SPARCK was invited to participate in two Transmediale sessions. The first session was entitled Re-Hacking Your world: Sensible Software. The focus of the session was around the development of digital and cellular cultures in Africa and activist possibilities arising as a result of this – ways of impacting social, political and economic divides imposed by global, market-driven systems. Digital practitioners / FOSS (free open source software) activists from Uganda, Kenya and South Africa connected via Skype to the panel and audience in Berlin, as well as discussants from across the world present simultaneously in a live online chat room, to explore existing digital technologies on the continent, access to these technologies, their impact, if and how they are being tailored to fit Africa’s needs, and the critical role of FOSS in all of these regards. SPARCK was invited to speak specifically about digital developments in relation to artistic practice on the continent.

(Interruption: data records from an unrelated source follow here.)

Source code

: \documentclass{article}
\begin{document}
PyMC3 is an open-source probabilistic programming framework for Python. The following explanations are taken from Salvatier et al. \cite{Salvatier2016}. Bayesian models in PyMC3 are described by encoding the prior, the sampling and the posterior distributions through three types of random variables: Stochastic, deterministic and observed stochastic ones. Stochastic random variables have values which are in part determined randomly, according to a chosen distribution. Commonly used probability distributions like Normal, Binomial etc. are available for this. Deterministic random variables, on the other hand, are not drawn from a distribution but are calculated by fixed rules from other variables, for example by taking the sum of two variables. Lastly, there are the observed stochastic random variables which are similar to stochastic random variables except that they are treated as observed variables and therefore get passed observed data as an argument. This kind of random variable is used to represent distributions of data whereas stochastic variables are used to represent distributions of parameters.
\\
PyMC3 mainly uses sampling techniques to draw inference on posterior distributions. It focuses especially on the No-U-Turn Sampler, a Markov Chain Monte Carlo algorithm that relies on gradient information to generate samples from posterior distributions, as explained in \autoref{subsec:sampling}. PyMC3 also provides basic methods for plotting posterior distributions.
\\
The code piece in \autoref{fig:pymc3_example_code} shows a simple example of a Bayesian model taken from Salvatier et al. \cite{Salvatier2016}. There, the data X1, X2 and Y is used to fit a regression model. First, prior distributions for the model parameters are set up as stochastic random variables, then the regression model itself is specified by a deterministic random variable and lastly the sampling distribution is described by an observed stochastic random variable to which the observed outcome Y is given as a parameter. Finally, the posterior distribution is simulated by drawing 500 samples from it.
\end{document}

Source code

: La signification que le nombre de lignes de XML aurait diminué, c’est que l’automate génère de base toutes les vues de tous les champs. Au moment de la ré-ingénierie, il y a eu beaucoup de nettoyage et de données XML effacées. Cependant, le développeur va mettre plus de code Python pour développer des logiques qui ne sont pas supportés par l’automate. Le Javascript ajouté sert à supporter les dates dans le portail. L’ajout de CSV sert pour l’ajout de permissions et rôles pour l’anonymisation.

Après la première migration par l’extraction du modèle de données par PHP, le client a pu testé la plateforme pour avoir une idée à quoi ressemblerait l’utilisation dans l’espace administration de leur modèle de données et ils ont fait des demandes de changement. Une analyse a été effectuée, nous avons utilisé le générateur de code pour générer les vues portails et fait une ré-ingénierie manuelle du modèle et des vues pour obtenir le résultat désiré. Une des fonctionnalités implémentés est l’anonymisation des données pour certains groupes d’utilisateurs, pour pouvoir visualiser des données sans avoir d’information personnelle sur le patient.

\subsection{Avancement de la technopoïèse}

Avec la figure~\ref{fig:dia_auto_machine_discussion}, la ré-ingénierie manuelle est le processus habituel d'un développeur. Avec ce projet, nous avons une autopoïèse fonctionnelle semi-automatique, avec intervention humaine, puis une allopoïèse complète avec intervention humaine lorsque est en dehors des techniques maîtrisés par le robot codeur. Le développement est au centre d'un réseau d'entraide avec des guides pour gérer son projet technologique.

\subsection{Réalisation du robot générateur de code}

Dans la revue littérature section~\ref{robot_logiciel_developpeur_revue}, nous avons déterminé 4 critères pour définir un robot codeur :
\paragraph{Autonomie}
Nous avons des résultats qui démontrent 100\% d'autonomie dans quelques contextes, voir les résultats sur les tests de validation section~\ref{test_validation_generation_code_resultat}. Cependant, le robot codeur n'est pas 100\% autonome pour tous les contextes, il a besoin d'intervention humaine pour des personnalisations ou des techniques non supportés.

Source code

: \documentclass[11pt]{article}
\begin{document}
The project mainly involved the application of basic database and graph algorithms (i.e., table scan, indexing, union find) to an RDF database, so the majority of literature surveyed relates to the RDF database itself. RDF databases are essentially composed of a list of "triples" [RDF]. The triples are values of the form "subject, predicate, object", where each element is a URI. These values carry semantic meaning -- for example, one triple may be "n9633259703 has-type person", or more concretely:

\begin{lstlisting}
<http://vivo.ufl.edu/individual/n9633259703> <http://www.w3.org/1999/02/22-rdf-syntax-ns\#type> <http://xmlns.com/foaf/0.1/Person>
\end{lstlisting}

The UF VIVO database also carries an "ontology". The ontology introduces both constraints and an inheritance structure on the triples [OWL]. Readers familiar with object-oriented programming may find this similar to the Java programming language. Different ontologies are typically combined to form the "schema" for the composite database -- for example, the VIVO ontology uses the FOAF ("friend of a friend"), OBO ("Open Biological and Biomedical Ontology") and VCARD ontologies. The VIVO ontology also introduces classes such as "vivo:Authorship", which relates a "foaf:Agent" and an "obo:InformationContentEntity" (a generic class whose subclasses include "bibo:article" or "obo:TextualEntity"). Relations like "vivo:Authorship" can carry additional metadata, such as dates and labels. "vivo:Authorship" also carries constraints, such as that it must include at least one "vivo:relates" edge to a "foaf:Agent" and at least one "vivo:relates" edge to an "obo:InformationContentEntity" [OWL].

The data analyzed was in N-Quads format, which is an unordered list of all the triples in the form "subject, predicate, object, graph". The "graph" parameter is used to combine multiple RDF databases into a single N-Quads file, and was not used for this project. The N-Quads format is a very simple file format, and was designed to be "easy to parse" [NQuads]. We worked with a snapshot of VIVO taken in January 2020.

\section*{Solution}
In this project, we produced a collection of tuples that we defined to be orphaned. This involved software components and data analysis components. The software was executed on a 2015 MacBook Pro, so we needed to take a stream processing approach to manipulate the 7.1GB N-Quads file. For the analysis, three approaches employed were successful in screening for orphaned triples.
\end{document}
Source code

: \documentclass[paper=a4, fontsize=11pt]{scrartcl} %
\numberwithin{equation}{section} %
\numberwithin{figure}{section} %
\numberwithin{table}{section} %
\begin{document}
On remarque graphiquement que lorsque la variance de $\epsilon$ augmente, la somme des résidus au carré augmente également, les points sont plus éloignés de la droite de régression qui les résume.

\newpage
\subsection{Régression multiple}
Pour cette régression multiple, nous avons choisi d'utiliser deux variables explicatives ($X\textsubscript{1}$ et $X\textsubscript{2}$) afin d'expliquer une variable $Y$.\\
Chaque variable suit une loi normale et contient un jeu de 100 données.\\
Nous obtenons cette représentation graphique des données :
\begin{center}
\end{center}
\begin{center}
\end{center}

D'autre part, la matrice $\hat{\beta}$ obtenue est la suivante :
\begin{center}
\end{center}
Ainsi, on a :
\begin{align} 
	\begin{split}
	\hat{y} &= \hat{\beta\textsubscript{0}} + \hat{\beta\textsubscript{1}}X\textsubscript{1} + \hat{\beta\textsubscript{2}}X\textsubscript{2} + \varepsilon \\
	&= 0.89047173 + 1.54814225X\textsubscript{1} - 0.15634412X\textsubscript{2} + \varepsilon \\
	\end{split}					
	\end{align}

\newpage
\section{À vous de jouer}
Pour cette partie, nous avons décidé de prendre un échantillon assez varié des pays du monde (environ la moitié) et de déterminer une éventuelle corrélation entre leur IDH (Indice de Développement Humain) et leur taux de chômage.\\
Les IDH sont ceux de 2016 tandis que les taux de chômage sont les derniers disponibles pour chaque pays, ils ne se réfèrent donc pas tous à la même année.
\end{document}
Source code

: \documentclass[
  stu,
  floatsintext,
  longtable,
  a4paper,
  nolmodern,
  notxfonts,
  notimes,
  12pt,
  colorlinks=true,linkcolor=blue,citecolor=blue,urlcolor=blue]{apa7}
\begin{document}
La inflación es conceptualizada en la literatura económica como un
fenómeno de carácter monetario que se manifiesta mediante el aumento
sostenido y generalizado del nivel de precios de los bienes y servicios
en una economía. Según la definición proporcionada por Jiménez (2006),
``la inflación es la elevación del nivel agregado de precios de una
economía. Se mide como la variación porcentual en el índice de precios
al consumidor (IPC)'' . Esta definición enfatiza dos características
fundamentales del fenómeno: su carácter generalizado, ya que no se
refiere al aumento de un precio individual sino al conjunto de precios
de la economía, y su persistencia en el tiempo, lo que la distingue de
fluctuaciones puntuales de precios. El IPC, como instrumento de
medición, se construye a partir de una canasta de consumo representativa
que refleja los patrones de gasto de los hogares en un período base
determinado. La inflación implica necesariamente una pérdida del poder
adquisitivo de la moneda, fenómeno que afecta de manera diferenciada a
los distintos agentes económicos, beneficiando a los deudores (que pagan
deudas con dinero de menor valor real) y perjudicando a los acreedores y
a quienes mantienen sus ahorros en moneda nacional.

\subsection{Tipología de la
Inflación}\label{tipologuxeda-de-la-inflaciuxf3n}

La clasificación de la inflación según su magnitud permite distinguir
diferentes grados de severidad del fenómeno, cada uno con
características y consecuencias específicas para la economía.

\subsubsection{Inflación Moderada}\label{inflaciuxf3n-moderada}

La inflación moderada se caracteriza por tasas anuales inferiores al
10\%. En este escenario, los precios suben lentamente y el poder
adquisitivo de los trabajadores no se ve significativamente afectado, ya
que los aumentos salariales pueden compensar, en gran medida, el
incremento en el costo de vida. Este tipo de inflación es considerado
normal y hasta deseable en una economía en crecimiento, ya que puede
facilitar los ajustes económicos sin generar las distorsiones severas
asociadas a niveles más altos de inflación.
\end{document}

The second session was entitled Critical Consumer Practice. It centred on the work of one of SPARCK’s collaborators, a new media collective based in Kinshasa called Mowoso. The session was a live, online collaboration between Mowoso and SPARCK, linking Kinshasa and Berlin in real time with discussants on four continents, around one of the most pressing issues of the day globally: the trade in coltan, a metal essential to the production of cell phones, satellites and computer equipment. Coltan mining and sales have had a powerful and violent impact on whole regions of Eastern Africa (DRC, Rwanda, Burundi, Uganda, among others), resulting in hundreds of thousands of deaths over the last decade. At the heart of the collaboration was a live videosonic interface and online performance (Mowoso in Kinshasa and on the Internet) and discussion about this with an audience of over a hundred (SPARCK in Berlin and on the Internet). Mowoso and SPARCK were joined in this process by a collective called Tsuba Ka 23 (a pseudonym, created to protect the identity of the collective’s participants, several of whom are Congolese and could face reprisals for their involvement in this politically engaged project). The Transmediale catalogue features SPARCK’s first publication, a text and image intervention by Tsuba Ka 23. An experimental cross between epistolary fiction, activist tract writing and visual culture production, the piece addresses and condemns the atrocities that have accompanied coltan mining in the DRC. (For more on the Tsuba Ka 23 publication, click here).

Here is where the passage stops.